Microsoft strives to take some of the browser market share with its Chromium-based browser
MS Edge was released as a part of the Windows 10 operating system in 2015 in an attempt to put behind the security loopholes, slowness, and other horrendous traits that Internet Explorer represented for many years. However, the MS Edge browser did not take off as expected by Microsoft, as the web browser remained almost irrelevant since its release, and was still behind the Internet Explorer in April 2018.
The IT giant had to do something, as users were still not convinced that Microsoft's browser is worth their time – and it did. In December 2018, the company announced that its new, Chromium-based Edge is in the making. Just four months later, the browser was released for beta testing, and remained in the stage till January 15, 2020, when the cross-platform Chromium-based Edge (based on version Chromium 79) was finally released to the public.
The old Edge was based on the Trident web rendering engine, which was later replaced by EdgeHTML, both of which failed. The new Edge now incorporates a Chromium engine with plenty of improvements from Microsoft. Additionally, the release also allows the browser to be used on various platforms, including macOS, which makes it the first Microsoft-released browser compatible with Apple devices since January 2006.
So, is the new Chromium-based Edge is worth the time, and will it succeed (more) than its predecessors? Let's find out what the new Microsoft's browser has to offer.
Users can now customize their browsing experience with extensions from Chrome store and use the new Edge across all platforms
The initial testings of the new Edge Beta version showed that the browser was not something unique, and many claimed that it is just a re-skinned Chromium browser. The Google apps did not work, and users were instead redirected to the Microsoft store. However, the stable release on January 15 proved that there are plenty of features that users would look forward to making use of.

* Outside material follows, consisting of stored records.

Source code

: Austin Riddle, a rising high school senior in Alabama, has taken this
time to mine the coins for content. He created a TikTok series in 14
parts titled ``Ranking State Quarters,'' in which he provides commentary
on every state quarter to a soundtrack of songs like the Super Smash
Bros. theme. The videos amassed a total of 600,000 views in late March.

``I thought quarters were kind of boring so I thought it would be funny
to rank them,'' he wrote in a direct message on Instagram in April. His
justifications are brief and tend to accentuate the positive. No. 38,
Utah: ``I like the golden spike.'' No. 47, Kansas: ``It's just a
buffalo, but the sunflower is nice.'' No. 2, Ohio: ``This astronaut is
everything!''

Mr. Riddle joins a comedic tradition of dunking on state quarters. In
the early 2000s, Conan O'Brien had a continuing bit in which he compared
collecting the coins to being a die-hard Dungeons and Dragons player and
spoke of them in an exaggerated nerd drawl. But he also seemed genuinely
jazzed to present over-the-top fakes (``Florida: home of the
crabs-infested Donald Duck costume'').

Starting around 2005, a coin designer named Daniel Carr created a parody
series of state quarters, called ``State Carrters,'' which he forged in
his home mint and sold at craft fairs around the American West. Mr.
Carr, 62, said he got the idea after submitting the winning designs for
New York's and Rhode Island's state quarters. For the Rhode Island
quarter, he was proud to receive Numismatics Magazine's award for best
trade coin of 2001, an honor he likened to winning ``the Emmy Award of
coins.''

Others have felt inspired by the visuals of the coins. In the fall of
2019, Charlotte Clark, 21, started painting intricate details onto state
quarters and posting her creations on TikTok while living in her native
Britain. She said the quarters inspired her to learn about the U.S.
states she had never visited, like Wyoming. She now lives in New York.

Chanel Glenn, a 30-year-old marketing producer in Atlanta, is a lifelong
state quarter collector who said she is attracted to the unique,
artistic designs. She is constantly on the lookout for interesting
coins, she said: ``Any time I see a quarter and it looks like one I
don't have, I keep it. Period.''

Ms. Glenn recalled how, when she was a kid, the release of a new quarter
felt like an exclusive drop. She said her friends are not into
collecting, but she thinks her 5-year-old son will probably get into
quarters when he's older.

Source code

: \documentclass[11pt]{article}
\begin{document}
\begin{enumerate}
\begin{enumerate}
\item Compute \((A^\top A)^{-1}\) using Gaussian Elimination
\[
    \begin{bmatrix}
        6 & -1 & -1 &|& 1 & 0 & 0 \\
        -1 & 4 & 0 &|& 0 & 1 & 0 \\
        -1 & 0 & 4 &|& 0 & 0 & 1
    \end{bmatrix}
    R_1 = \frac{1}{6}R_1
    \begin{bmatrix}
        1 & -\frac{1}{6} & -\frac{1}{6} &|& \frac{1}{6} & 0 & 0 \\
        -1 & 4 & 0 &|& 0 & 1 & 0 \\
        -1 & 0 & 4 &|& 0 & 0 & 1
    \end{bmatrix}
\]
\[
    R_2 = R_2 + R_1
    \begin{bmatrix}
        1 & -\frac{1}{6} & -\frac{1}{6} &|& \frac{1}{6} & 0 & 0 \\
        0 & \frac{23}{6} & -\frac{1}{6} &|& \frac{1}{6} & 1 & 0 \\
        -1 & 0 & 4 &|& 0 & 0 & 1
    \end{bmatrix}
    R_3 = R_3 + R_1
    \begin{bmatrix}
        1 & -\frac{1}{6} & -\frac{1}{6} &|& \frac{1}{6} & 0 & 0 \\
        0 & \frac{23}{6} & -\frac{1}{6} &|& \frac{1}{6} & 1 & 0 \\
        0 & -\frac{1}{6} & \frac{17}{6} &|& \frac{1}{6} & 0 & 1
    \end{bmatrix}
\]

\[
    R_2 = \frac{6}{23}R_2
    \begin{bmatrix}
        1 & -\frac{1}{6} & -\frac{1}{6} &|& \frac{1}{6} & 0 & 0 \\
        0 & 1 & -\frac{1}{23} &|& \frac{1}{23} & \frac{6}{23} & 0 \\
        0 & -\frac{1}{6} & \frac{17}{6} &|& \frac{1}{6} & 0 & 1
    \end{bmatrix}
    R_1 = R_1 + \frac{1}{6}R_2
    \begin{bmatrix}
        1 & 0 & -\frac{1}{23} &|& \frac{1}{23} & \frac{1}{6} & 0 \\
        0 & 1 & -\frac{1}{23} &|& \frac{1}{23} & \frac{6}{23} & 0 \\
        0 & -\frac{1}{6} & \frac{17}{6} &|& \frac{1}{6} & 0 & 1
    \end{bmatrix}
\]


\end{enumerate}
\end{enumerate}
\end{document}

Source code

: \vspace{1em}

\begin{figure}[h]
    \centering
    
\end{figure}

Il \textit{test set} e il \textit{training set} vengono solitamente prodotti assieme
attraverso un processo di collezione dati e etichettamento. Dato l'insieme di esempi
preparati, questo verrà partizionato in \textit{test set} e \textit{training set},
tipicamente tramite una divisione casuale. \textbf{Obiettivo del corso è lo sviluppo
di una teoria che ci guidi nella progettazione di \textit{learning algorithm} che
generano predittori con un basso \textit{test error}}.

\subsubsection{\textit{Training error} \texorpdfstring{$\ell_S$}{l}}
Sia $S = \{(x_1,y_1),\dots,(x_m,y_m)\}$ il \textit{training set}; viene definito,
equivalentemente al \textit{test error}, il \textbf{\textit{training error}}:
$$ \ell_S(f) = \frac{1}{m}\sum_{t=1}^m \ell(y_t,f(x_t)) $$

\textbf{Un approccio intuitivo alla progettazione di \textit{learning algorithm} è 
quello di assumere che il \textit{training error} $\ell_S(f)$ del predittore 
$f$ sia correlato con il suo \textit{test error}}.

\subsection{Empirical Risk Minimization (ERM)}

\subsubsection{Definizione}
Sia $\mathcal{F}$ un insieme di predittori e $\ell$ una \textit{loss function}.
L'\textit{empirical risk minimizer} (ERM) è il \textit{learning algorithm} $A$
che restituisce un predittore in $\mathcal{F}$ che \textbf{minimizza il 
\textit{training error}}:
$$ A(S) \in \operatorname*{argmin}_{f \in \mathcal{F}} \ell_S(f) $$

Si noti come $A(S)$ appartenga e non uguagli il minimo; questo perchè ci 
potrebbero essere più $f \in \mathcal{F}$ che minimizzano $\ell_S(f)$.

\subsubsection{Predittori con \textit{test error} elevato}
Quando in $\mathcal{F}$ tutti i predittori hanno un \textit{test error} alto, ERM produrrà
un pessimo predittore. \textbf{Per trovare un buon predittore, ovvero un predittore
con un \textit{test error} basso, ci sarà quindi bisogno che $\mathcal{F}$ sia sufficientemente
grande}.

The stable release still looks like a more simplistic version of Chromium – but there is no surprise there, it is based on its code. The beta version did not allow users to install extensions from Google Web store – now the issue is fixed, and users can visit other stores, and add whatever extensions are available from there. Apart from that, the UI is very understandable and simplistic (also seems familiar), new pages load fast, extensions get installed just as quickly as they do on Chrome, etc.
Besides the new features, Microsoft also offers users protection from malicious websites and unauthorized access to browsing data, provides visibility on how user data is collected, enables 4K streaming capability, provides integrated MS Office, and PDF-reader functionality, as well as rewards users with Amazon gift cards for using Bing, and much, much more.

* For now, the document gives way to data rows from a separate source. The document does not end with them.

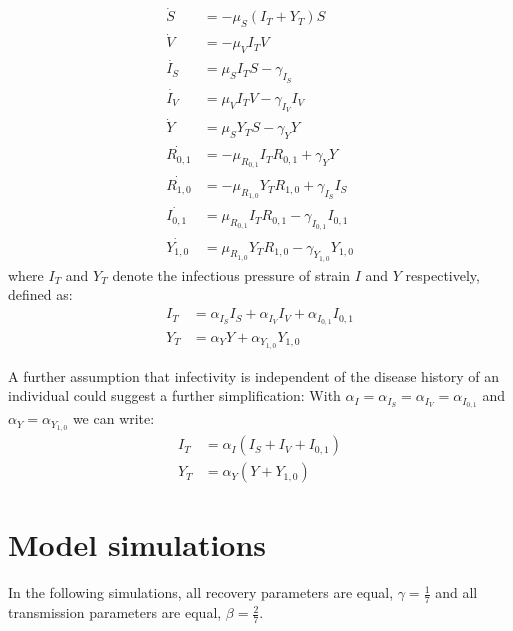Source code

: \documentclass[10pt,a4paper]{article}
\begin{document}
\begin{align}
    \dot{S} &= - \mu_S (I_T + Y_T) S \\ 
    \dot{V} &= - \mu_V I_T V \\ 
    \dot{I_S} &= \mu_S I_T S - \gamma_{I_S} \\ 
    \dot{I_V} &= \mu_V I_T V - \gamma_{I_V} I_V \\
    \dot{Y} &= \mu_S Y_T S - \gamma_{Y} Y \\
    \dot{R_{0,1}} &= - \mu_{R_{0,1}} I_T R_{0,1} + \gamma_{Y} Y \\ 
    \dot{R_{1,0}} &= - \mu_{R_{1,0}} Y_T R_{1,0} + \gamma_{I_S} I_S \\
    \dot{I_{0,1}} &=   \mu_{R_{0,1}} I_T R_{0,1} - \gamma_{I_{0,1}} I_{0,1} \\ 
    \dot{Y_{1,0}} &=   \mu_{R_{1,0}} Y_T R_{1,0} - \gamma_{Y_{1,0}} Y_{1,0} 
\end{align}
where $I_T$ and $Y_T$ denote the infectious pressure of strain $I$ and $Y$ respectively, defined as:
\begin{align}
    I_T &= \alpha_{I_S} I_S + \alpha_{I_V} I_V + \alpha_{I_{0,1}} I_{0,1} \\ 
    Y_T &= \alpha_{Y} Y + \alpha_{Y_{1,0}} Y_{1,0} 
\end{align}

A further assumption that infectivity is independent of the disease history of an individual could suggest a further simplification:
With $\alpha_I = \alpha_{I_S} = \alpha_{I_V} = \alpha_{I_{0,1}}$ and $\alpha_Y = \alpha_{Y_{1,0}}$ we can write:
\begin{align}
    I_T &= \alpha_I \left(I_S + I_V + I_{0,1} \right)\\ 
    Y_T &= \alpha_{Y} \left(Y + Y_{1,0} \right)
\end{align}

\section{Model simulations}
In the following simulations, all recovery parameters are equal, $\gamma = \frac{1}{7}$ and all transmission parameters are equal, $\beta= \frac{2}{7}$.
\end{document}
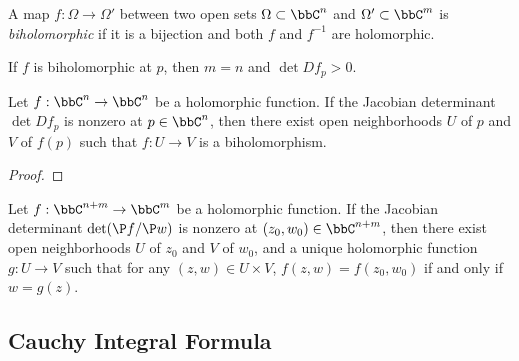 
    \begin{definition}\label{def:biholomorphic_map}
        A map \(f: \Omega \to \Omega'\) between two open sets \(\Omega \subset \bbC^n\) and \(\Omega' \subset \bbC^m\) is \emph{biholomorphic} if it is a bijection and both \(f\) and \(f^{-1}\) are holomorphic.
    \end{definition}

    If \(f\) is biholomorphic at \(p\), then \(m = n\) and \(\det Df_p > 0\).

    \begin{theorem}\label{thm:holomorphic_inverse_function_theorem}
        Let \(f: \bbC^n \to \bbC^n\) be a holomorphic function. 
        If the Jacobian determinant \(\det Df_p\) is nonzero at \(p \in \bbC^n\), then there exist open neighborhoods \(U\) of \(p\) and \(V\) of \(f(p)\) such that \(f: U \to V\) is a biholomorphism.
    \end{theorem}
    \begin{proof}
    \end{proof}

    \begin{theorem}\label{thm:holomorphic_implicit_function_theorem}
        Let \(f: \bbC^{n+m} \to \bbC^m\) be a holomorphic function. If the Jacobian determinant \(\det(\P f/\P w)\) is nonzero at \((z_0, w_0) \in \bbC^{n+m}\), then there exist open neighborhoods \(U\) of \(z_0\) and \(V\) of \(w_0\), and a unique holomorphic function \(g: U \to V\) such that for any \((z, w) \in U \times V\), \(f(z, w) = f(z_0, w_0)\) if and only if \(w = g(z)\).
    \end{theorem}

\subsection{Cauchy Integral Formula}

After downloading the Chromium-based Edge, users will be offered to import the existing usernames, passwords, browsing data, and all the other useful information from Chrome, or other browsers. Besides, the new version of Edge allows users to use it across all platforms, including Windows 10, Windows 8, Windows 7, macOS, iOS, and Android.

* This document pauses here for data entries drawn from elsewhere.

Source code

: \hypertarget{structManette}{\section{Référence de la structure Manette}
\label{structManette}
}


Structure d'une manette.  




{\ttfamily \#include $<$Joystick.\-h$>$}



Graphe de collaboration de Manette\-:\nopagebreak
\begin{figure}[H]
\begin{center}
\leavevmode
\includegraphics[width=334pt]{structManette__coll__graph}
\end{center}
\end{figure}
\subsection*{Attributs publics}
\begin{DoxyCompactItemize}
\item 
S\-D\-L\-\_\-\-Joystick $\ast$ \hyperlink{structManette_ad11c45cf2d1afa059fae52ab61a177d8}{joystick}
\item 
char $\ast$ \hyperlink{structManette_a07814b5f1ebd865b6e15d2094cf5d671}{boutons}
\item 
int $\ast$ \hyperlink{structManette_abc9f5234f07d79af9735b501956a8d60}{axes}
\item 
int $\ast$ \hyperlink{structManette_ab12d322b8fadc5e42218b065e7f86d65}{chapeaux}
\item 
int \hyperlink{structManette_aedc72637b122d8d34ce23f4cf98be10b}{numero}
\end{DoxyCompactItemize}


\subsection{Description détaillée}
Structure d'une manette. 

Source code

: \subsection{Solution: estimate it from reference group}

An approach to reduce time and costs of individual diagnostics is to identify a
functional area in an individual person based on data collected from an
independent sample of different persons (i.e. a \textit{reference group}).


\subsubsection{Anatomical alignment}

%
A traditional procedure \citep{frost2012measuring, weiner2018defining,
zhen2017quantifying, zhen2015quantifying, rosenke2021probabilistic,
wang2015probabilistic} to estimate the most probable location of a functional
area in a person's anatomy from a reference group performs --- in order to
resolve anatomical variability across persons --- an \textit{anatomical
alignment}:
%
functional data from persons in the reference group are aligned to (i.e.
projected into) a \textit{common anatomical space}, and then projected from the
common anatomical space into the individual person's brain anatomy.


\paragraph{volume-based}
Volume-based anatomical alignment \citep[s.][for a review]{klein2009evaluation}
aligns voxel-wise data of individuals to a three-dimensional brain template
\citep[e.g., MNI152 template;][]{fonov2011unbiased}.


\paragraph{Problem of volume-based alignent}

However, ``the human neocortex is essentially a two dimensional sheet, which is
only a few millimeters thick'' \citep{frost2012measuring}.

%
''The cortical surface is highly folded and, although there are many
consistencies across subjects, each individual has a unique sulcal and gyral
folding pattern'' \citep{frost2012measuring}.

Is the new Edge a competitor to Chrome?
Looking back to the time when Netscape was the browser users chose (or rather, there was not much to choose from), many things changed. Netscape has been long gone, but Internet Explorer took its place, and most of the users did not bother much about what browser they were using – as long as they can access the Internet. At that time, the thought of a new company establishing as a high-tech dominating force within the web browser industry was almost impossible.
However, Google now is the standard when it comes to internet browsing – the name even embedded itself as a new standard of telling somebody to research something on the internet – “Go Google it.” For the past four to five years, Google was dominating the market with its astonishing 50% + market share. Despite its popularity, it also got plenty of criticism about its search result filtering, privacy intrusions, malicious apps within its stores, and other issues.
While the new Edge feels like Chrome, it is not the same thing – it has multiple implementations from Microsoft, and the business model varies greatly. As mentioned, Google was criticized for user privacy issues before, and it is deployed with all privacy settings disabled. In the meantime, Edge is shipped with privacy set to “Balanced,” which blocks trackers from various sites in exchange for less-personalized ad experience.
Perhaps, the MS Edge will give the opportunity for users to choose an alternative for their cross-platform browsing. Besides, the competition always strives parties to compete and improve – which is a good thing.